Cathia Friou Blog - The (Often Squishy) Art of Co-Parenting

The (Often Squishy) Art of Co-Parenting

vivalasmecca Co-Parenting/Divorce Leave a Comment

Several years ago I wrote a 16-page booklet about healthy divorce. In The Art of Co-Parenting I outlined the six platinum principles of shared parenting during divorce and covered topics like civility, grief, boundaries, and staying out of court. It was the culmination of months of research and personal experience.

Writing the booklet was my attempt to wrap my arms around the unimaginable place I found myself (a 40-something mother-of-two navigating divorce). I desperately wanted to somehow grasp the ungraspable, and felt compelled to share my findings with others.

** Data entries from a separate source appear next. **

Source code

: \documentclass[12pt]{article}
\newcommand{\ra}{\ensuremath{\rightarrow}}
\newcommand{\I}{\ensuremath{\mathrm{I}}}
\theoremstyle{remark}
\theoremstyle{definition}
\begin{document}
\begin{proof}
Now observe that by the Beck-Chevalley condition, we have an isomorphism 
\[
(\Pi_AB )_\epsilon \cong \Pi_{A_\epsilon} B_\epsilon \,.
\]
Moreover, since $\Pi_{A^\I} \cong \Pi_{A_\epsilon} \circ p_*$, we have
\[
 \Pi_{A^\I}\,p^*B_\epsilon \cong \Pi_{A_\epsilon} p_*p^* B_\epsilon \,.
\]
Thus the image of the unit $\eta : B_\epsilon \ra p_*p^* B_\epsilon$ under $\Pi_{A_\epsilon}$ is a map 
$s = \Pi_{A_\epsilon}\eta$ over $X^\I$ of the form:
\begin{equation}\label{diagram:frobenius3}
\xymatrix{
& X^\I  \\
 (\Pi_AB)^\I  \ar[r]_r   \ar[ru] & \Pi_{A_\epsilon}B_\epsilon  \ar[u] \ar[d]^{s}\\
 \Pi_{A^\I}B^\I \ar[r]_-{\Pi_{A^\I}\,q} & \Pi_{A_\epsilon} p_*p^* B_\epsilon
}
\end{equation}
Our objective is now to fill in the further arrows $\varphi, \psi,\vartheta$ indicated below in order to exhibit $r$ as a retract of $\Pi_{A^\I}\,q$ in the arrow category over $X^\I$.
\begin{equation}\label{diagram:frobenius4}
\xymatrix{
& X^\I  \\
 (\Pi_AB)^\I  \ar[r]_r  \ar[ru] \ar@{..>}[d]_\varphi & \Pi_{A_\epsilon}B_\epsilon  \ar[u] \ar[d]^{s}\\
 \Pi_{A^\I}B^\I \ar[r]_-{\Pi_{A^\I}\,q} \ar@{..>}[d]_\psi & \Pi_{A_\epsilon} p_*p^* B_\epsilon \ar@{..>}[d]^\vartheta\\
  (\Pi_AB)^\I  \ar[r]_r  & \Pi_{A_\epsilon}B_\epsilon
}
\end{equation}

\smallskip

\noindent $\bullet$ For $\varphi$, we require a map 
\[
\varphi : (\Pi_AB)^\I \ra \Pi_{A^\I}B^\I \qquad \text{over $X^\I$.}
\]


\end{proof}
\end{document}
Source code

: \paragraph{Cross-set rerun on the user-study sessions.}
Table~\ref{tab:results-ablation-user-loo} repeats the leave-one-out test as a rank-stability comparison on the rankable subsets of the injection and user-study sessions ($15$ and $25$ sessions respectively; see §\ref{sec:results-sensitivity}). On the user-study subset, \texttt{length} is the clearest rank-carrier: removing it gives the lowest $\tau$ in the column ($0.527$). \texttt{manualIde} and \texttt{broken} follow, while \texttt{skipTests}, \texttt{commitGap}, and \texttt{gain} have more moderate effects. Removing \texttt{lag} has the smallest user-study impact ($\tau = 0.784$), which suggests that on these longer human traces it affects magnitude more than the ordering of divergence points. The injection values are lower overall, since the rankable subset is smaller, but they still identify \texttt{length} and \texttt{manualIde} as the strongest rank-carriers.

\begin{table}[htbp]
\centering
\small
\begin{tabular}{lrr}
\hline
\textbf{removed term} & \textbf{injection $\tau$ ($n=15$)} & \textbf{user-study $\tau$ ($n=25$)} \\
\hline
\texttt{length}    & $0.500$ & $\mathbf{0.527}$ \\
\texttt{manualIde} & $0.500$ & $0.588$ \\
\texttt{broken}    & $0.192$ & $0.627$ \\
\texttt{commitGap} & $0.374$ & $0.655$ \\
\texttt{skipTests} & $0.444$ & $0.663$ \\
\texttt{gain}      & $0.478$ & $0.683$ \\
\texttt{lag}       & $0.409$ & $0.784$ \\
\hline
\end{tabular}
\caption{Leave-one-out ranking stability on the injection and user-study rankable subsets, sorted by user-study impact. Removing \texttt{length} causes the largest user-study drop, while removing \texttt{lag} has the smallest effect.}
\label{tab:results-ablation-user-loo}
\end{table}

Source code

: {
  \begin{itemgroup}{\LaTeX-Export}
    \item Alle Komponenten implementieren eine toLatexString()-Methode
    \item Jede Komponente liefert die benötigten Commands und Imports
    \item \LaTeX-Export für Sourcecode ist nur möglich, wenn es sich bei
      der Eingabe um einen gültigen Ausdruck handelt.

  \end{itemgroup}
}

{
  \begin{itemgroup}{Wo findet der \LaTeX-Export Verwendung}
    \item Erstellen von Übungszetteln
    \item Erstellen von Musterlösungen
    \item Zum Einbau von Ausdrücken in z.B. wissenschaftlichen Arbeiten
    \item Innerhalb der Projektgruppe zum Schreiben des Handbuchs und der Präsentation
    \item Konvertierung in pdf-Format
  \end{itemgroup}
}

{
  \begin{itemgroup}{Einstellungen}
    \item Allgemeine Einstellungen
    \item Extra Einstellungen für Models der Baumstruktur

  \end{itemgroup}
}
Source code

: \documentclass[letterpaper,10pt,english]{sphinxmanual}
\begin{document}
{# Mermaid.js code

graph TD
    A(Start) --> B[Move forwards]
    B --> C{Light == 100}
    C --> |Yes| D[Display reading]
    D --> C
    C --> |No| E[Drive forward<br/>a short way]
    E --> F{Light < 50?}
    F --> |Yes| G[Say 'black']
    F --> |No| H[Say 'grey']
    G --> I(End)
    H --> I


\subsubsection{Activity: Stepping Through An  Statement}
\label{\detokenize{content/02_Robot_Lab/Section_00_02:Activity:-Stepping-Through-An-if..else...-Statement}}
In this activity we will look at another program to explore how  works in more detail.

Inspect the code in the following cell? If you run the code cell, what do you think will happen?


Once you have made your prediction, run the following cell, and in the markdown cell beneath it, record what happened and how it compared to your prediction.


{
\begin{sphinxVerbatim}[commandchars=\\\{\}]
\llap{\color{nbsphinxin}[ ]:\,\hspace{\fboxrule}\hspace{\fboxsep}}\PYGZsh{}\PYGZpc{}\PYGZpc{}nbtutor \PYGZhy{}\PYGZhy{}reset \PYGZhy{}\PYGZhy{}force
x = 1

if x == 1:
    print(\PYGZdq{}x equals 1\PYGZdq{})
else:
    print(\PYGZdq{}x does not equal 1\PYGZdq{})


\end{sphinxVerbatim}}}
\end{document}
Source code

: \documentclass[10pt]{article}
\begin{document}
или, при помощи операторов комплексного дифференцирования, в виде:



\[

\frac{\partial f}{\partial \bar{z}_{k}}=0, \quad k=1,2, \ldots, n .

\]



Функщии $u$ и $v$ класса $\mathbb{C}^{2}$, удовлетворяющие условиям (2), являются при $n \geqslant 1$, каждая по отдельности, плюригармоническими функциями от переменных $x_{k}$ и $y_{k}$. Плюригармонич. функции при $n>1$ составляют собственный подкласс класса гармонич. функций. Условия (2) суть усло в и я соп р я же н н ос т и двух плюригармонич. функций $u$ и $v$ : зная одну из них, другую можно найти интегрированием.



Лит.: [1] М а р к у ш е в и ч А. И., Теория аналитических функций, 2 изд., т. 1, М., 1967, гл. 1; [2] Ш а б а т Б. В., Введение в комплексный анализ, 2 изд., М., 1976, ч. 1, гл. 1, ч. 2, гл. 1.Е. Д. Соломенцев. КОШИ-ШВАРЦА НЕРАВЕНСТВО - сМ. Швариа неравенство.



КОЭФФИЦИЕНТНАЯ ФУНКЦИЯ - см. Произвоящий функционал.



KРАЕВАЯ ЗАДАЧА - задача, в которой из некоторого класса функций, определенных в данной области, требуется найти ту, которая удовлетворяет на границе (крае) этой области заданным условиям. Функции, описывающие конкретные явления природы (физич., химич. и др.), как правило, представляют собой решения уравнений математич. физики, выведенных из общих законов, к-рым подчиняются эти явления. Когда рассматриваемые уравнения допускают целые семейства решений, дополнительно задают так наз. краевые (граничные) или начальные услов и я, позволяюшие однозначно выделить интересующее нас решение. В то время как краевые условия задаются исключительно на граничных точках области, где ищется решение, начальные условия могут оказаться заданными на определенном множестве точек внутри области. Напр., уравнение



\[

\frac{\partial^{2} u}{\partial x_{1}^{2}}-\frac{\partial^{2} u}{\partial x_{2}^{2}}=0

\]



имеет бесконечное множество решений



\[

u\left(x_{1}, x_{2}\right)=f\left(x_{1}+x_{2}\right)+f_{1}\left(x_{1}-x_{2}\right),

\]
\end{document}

The booklet is not about my family or me in that there are no personal details in it, but it is very much my story in that I am practicing these principles near daily with the father of my children (five years running now). Not perfectly, mind you, but largely and most of the time. And it seems to be working.

Many people have found the booklet “highly digestible” as one friend put it. And a few have told me that while it sounds like the ideal and very workable on paper, their situation is far too unique for this roadmap to be useful to them. While both statements are obviously true for the people who spoke them, I believe that overly focusing on what makes our story unique vs. focusing on the collective experience is a missed opportunity.

To be clear, I am not an advocate of divorce and can’t think of a single person I’ve met in this unenviable club who is. However, I am an advocate of intentional divorce. That is, if you are going to do this thing – or this thing is being done to you – then you simply must commit to some basic rules of engagement. If for no other reason than the children, and, let’s face it, that’s reason enough.

It is my belief that we as a society – whether single, divorced, married, or remarried – are called to transform the culture of divorce. My vision is healthy divorce as the norm, not the exception.

The booklet is a quick read and chock-full of useful quotes from divorce experts, though I think Rumi said it best 800 years ago:

“Out beyond ideas of wrongdoing and rightdoing,
there is a field. I’ll meet you there.”